110. Même si la Commission Européenne des Droits
de l'Homme72 et la Cour Européenne des Droits de l'Homme ont
apporté de nombreuses réponses autour de la relation entre
l'arbitrage et la CEDH, il a fallu attendre avril 2008 pour déterminer
si un tribunal arbitral est nécessairement tenu de respecter la CEDH.
111. Dans la plupart des cas, il a été
considéré que la clause arbitrale est une renonciation aux droits
garantis par la CEDH, et par exemple dans X c/ République
fédérale d'Allemagne73, la requête
d'une des parties avançant une violation de l'article 6 (1) a
été déclinée sur le fondement qu'une convention
arbitrale était une renonciation aux droits de la CEDH. Cependant, la
Commission de Droits de l'Homme distingue l'arbitrage volontaire et l'arbitrage
obligatoire. En effet, l'arbitrage obligatoire peut être
considéré comme contraire à l'article 6, comme il avait
été décidé dans l'affaire Bramelid and
Malmstrom v Sweden.74
112. Le 3 avril 2008, dans l'affaire Regent Company v.
Ukraine75, la Cour Européenne des droits de l'Homme a
retenu que le tribunal arbitral était une « cour établie
par la loi », comme défini à l'article 6, même
s'il n'a pas nécessairement le statut d'une cour d'état
traditionnelle. Dans le 54ème paragraphe de ce cas, la Cour a
estimé ce qui suit :
«Article 6 does not preclude the setting up of
arbitration tribunals in order to settle disputes between private entities.
Indeed, the word "tribunal" in Article 6 § 1 is not necessarily to be
understood as signifying a court of law of the classic kind, integrated within
the standard judicial machinery of the country [...]. It further considers that
the Arbitration Tribunal was a "tribunal established by law", acting in
accordance with the 1994 International Commercial Arbitration Act and internal
procedural rules. [...] Under the 1994 Arbitration Act and section 3(1) of the
Enforcement Proceedings Act, the Arbitration Tribunal's award is treated as
equivalent to an enforceable court judgment.»
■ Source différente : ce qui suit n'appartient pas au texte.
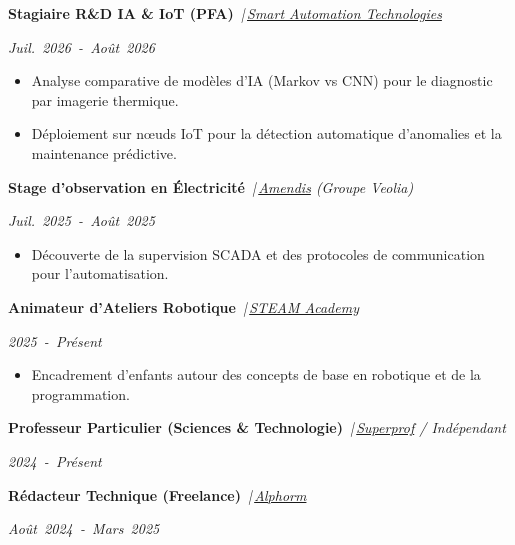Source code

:\documentclass[10pt, a4paper]{article}
\newcommand{\experience}[3]{%
    \noindent
    \parbox[t]{0.72\textwidth}{\textbf{#1} \textit{\,|\,#2}}%
    \hfill
    \parbox[t]{0.26\textwidth}{\raggedleft\normalfont\itshape\mbox{#3}}%
    \par\vspace{0.2ex}
}
\begin{document}
\experience{Stagiaire R\&D IA \& IoT (PFA)}{\href{https://www.linkedin.com/company/smart-automation-technologies/home/}{Smart Automation Technologies}}{Juil. 2026 - Août 2026}
\begin{itemize}
	\item Analyse comparative de modèles d'IA (Markov vs CNN) pour le diagnostic par imagerie thermique.
	\item Déploiement sur nœuds IoT pour la détection automatique d'anomalies et la maintenance prédictive.
\end{itemize}

\experience{Stage d'observation en Électricité}{\href{https://www.amendis.ma/}{Amendis} (Groupe Veolia)}{Juil. 2025 - Août 2025}
\begin{itemize}
	\item Découverte de la supervision SCADA et des protocoles de communication pour l'automatisation.
\end{itemize}

\experience{Animateur d'Ateliers Robotique}{\href{https://www.facebook.com/steamacademy.ma/}{STEAM Academy}}{2025 - Présent}
\begin{itemize}
	\item Encadrement d'enfants autour des concepts de base en robotique et de la programmation.
\end{itemize}

\experience{Professeur Particulier (Sciences \& Technologie)}{\href{https://www.superprof.ma/}{Superprof} / Indépendant}{2024 - Présent}

\experience{Rédacteur Technique (Freelance)}{\href{https://www.alphorm.com/}{Alphorm}}{Août 2024 - Mars 2025}





\end{document}
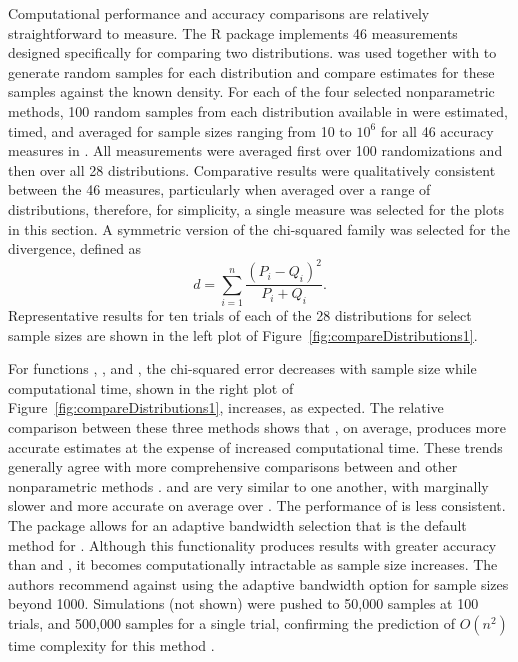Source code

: Computational performance and accuracy comparisons are relatively straightforward to measure.  The R package  \citep{philentropy} implements 46 measurements designed specifically for comparing two distributions.   was used together with  to generate random samples for each distribution and compare estimates for these samples against the known density.  For each of the four selected nonparametric methods, 100 random samples from each distribution available in  were estimated, timed, and averaged for sample sizes ranging from 10 to $10^6$ for all 46 accuracy measures in . All measurements were averaged first over 100 randomizations and then over all 28 distributions. 
Comparative results were qualitatively consistent between the 46 measures, particularly when averaged over a range of distributions, therefore, for simplicity, a single measure was selected for the plots in this section. A symmetric version of the chi-squared family was selected for the divergence, defined as 
\begin{equation} \label{eq:chi}
d=\sum_{i=1}^{n}\frac{\left(P_i - Q_i\right)^2}{P_i + Q_i}.
\end{equation}
Representative results for ten trials of each of the 28 distributions for select sample sizes are shown in the left plot of Figure~\ref{fig:compareDistributions1}. 

For functions , , and , the chi-squared error decreases with sample size while computational time, shown in the right plot of Figure~\ref{fig:compareDistributions1}, increases, as expected.  The relative comparison between these three methods shows that , on average, produces more accurate estimates at the expense of increased computational time. These trends generally agree with more comprehensive comparisons between  and other nonparametric methods \citep{kdeR6}.  and  are very similar to one another, with  marginally slower and more accurate on average over . The performance of  is less consistent.  The  package allows for an adaptive bandwidth selection that is the default method for .  Although this functionality produces results with greater accuracy than  and , it becomes computationally intractable as sample size increases.  The authors recommend against using the adaptive bandwidth option for sample sizes beyond 1000.  Simulations (not shown) were pushed to 50,000 samples at 100 trials, and 500,000 samples for a single trial, confirming the prediction of $O(n^2)$ time complexity for this method \citep{kdeR2}.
113. En effet, la Cour a estimé que le tribunal
arbitral international a été établi conformément
aux lois nationales, et pour c'est pour cette raison que la sentence devait
être considérée comme équivalente à un
jugement étatique. De plus, il est important de considérer cette
affaire lorsque l'on cherche à définir les rapports entre
l'arbitrage et la CEDH, et aussi en raison du fait qu'elle étend la
protection donnée à l'article 1 concernant la
72 La Commission Européenne des Droits de
l'Homme était l'entité qui, avant l'entrée en vigueur du
Protocole n°11 (1er novembre 1998), examinait les requêtes des
individus, et lorsque celles-ci étaient fondées, ouvrait un cas
la Cour pour le compte des individus.
73 X v République fédérale
d'Allemagne, 5 mars 1962, 5 Annuaire de la Convention Européenne des
Droits de l'Homme, 1962, Rec 8, 68.
74 Commission Européenne, Bramelid and
Malmstrom v Sweden, 28 Décisions et rapports 18, 1983.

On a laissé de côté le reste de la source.